We can here summarize the similarities and differences characterizing on the one hand the 2 chromosomes4 of Sapiens HG38 and Build34 and, on the other hand, the chromosome4 of Neanderthal. Five remarkable points emerge quickly:

a) The resonance of 34 bases is common to these 3 chromosomes.

b) The resonances 34 of the 2 Sapiens and Neanderthals differ in their forms (see figure 46) (Figure 47).

c) Point (b) can be explained by the remarkable fact that a 21-PHASE DEPHASING differentiates chromosome4 from Neanderthal of the 2 chromosomes4 of Sapiens.

d) A second major difference differentiating Neanderthal Sapiens is the emergence in Neanderthal of a second major resonance of 123 bases. We will observe that 123 is a Lucas number.

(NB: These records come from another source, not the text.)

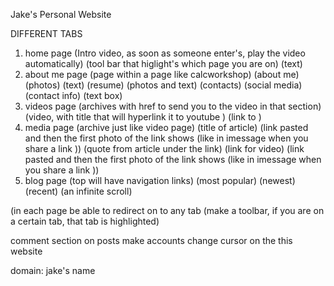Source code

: Jake's Personal Website

DIFFERENT TABS
1. home page
(Intro video, as soon as someone enter's, play the video automatically)
(tool bar that higlight's which page you are on)
(text)
2. about me page
  (page within a page like calcworkshop)
    (about me)
      (photos)
      (text)
    (resume)
      (photos and text)
    (contacts)
      (social media)
      (contact info)
      (text box)
3. videos page
(archives with href to send you to the video in that section)
(video, with title that will hyperlink it to youtube )
(link to )
4. media page
(archive just like video page)
(title of article)
(link pasted and then the first photo of the link shows (like in imessage when you share a link ))
(quote from article under the link)
(link for video)
(link pasted and then the first photo of the link shows (like in imessage when you share a link ))
5. blog page
(top will have navigation links)
  (most popular)
  (newest)
  (recent)
(an infinite scroll)




(in each page be able to redirect on to any tab (make a toolbar, if you are on a certain tab, that tab is highlighted)
 
comment section on posts
make accounts
change cursor on the this website




 domain: jake's name

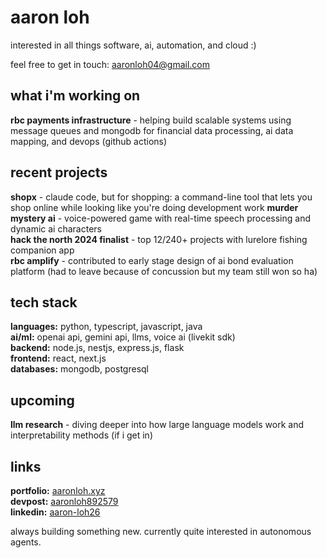 # aaron loh

interested in all things software, ai, automation, and cloud :)

feel free to get in touch: aaronloh04@gmail.com

## what i'm working on

**rbc payments infrastructure** - helping build scalable systems using message queues and mongodb for financial data processing, ai data mapping, and devops (github actions)

## recent projects

**shopx** - claude code, but for shopping: a command-line tool that lets you shop online while looking like you're doing development work
**murder mystery ai** - voice-powered game with real-time speech processing and dynamic ai characters  
**hack the north 2024 finalist** - top 12/240+ projects with lurelore fishing companion app  
**rbc amplify** - contributed to early stage design of ai bond evaluation platform (had to leave because of concussion but my team still won so ha)

## tech stack

**languages:** python, typescript, javascript, java  
**ai/ml:** openai api, gemini api, llms, voice ai (livekit sdk)  
**backend:** node.js, nestjs, express.js, flask  
**frontend:** react, next.js  
**databases:** mongodb, postgresql  

## upcoming

**llm research** - diving deeper into how large language models work and interpretability methods (if i get in)

## links

**portfolio:** [aaronloh.xyz](https://aaronloh.xyz)  
**devpost:** [aaronloh892579](https://devpost.com/aaronloh892579)  
**linkedin:** [aaron-loh26](https://linkedin.com/in/aaron-loh26)  

always building something new. currently quite interested in autonomous agents.
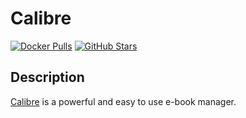 # Calibre

[![Docker Pulls](https://img.shields.io/docker/pulls/linuxserver/calibre?style=flat-square&color=607D8B&label=docker%20pulls&logo=docker)](https://hub.docker.com/r/linuxserver/calibre)
[![GitHub Stars](https://img.shields.io/github/stars/linuxserver/docker-calibre?style=flat-square&color=607D8B&label=github%20stars&logo=github)](https://github.com/linuxserver/docker-calibre)

## Description

[Calibre](https://calibre-ebook.com/) is a powerful and easy to use e-book manager.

e) We finally notice that this resonance of 123 is subdivided into a triple symmetric substructure of periods 34 between 55 and 34.

f) For each of these 3 genomes the chromosomes4 have harmonic resonances which are attenuated as we move away from the major resonance 34. Neanderthal having 2 major resonances 34 and 123, the harmonic resonances between these 2 attractors (55 76 89) will attenuate less than their counterparts of Sapiens Build34. Curiously, this remark can be generalized to ALL harmonic resonances with the exception of the resonance 47 for which the chromosomes4 of Sapiens HG38 and Build34 are more optimal than that of Neanderthal (see figure below). A possible explanation could result from a superiority of the Sapiens resonance 34 on the Neanderthal resonance 34, a superiority that would propagate on the 2 neighboring harmonic resonances 47 of Sapiens and Neanderthal. Figure 48, Figure 49.

What happens to chromosomes4 of monkeys next to humans? Table 11

As with Sapiens and Neanderthal, the chromosome4 of these primates are here also the most "optimal" of the 34 chromosomes. In the chimpanzee, the urangutan and the gorilla, they are also characterized by a Fibonacci resonance. But this is no longer the case with the macaque. Figure 50, Figure 51, Figure 52, Figure 53, Figure 54, Figure 55, Figure 56, Figure 57.

We thus note that the chimpanzee and ourangutan have the same resonance as in 21, and their barcodes of periods are analogous. The gorilla, it has a very long resonance of 55. When the macaque, it seems more foreign with a resonance of 43, which is neither a Lucas number nor a Fibonacci number.